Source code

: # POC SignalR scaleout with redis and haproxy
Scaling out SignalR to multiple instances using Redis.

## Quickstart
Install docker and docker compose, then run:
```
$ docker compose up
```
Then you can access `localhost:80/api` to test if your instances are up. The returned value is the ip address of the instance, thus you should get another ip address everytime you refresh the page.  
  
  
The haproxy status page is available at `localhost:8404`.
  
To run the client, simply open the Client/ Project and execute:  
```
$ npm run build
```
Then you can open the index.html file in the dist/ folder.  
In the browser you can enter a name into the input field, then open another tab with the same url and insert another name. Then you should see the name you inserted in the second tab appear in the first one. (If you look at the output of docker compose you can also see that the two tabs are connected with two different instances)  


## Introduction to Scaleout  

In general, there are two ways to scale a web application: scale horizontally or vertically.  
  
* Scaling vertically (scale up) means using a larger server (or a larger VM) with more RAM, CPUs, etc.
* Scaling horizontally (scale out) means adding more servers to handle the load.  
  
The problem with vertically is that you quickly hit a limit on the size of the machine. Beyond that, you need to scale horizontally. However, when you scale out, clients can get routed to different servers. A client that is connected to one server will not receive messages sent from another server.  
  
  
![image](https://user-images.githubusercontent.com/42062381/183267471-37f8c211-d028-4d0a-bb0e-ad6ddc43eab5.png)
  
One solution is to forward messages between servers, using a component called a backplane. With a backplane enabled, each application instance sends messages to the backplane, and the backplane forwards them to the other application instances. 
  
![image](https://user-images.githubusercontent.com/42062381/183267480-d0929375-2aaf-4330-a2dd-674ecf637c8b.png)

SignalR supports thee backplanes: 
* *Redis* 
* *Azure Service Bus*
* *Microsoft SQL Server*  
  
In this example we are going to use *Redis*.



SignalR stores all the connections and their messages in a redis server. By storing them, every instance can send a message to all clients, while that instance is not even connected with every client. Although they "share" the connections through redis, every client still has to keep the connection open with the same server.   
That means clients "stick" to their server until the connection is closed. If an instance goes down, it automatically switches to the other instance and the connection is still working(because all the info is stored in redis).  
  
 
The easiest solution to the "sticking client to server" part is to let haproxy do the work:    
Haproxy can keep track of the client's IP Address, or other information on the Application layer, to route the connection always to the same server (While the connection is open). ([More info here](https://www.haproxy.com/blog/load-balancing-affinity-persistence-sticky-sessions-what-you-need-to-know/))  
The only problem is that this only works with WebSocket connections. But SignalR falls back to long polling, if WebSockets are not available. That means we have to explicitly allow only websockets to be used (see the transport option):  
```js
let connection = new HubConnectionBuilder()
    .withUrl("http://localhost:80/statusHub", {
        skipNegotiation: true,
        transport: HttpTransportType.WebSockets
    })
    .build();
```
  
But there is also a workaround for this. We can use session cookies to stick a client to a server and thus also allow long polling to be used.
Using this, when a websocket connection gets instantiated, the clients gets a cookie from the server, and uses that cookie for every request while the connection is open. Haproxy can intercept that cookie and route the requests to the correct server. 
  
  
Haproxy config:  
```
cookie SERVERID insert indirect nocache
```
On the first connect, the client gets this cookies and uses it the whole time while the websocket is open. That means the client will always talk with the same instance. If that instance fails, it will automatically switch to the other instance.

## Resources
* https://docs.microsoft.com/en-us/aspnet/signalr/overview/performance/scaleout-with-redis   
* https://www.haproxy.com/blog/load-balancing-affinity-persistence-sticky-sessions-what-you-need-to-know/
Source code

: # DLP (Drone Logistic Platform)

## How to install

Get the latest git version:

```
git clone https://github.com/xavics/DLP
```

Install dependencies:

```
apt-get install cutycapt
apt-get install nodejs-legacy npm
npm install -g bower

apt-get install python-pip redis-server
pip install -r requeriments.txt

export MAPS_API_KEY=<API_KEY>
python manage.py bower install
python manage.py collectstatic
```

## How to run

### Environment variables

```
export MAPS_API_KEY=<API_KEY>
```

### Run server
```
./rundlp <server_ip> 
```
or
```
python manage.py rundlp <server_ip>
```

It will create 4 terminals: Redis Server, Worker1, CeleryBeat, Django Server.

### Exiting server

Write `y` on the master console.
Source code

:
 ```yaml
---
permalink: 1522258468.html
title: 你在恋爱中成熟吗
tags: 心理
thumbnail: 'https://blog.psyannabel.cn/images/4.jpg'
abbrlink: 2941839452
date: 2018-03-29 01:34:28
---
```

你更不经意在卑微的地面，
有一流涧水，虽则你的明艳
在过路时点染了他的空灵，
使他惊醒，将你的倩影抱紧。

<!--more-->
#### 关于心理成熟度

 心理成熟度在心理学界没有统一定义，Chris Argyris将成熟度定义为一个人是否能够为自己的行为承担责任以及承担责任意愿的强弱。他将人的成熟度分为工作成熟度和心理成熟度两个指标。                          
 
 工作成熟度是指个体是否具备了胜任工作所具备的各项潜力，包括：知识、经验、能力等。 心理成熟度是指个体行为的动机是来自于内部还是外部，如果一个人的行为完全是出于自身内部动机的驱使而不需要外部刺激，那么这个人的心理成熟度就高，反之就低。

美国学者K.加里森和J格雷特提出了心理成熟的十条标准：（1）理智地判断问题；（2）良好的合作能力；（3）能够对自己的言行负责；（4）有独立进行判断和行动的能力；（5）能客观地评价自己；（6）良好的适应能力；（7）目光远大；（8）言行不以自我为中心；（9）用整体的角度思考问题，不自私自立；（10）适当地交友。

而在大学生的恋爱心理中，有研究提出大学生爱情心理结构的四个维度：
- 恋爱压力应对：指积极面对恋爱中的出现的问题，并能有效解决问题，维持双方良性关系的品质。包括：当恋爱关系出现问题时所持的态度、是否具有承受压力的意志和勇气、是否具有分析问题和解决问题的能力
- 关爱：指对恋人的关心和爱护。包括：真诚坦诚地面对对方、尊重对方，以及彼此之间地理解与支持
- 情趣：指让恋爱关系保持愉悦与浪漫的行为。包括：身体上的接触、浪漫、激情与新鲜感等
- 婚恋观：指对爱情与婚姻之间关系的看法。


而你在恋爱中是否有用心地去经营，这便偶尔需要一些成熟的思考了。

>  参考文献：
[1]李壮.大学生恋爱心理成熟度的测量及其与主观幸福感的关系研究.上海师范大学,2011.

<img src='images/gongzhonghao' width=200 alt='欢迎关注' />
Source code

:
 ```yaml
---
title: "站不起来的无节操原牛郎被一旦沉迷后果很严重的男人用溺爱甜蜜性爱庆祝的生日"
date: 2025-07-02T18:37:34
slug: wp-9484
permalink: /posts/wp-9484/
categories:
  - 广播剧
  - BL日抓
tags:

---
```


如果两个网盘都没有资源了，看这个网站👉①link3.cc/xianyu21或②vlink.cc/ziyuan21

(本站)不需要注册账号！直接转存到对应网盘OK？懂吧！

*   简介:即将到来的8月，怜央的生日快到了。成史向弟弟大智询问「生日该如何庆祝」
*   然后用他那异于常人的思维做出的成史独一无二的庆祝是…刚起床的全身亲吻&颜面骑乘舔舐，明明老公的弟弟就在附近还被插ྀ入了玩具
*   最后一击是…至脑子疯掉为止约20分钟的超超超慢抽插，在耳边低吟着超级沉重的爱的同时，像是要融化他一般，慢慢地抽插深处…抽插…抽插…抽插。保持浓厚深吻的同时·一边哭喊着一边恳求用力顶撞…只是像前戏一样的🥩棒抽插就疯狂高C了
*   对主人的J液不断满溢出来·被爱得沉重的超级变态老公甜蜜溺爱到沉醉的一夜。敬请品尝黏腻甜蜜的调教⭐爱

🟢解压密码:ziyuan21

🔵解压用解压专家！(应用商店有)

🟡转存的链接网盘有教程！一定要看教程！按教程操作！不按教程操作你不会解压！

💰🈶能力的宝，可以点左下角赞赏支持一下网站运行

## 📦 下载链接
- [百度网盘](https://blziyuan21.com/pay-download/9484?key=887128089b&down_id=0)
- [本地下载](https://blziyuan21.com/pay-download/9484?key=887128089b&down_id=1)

Task directions:
Throughout the data above, count the lines in which the word "user" occurs; supply the number alone.

Written solution:
2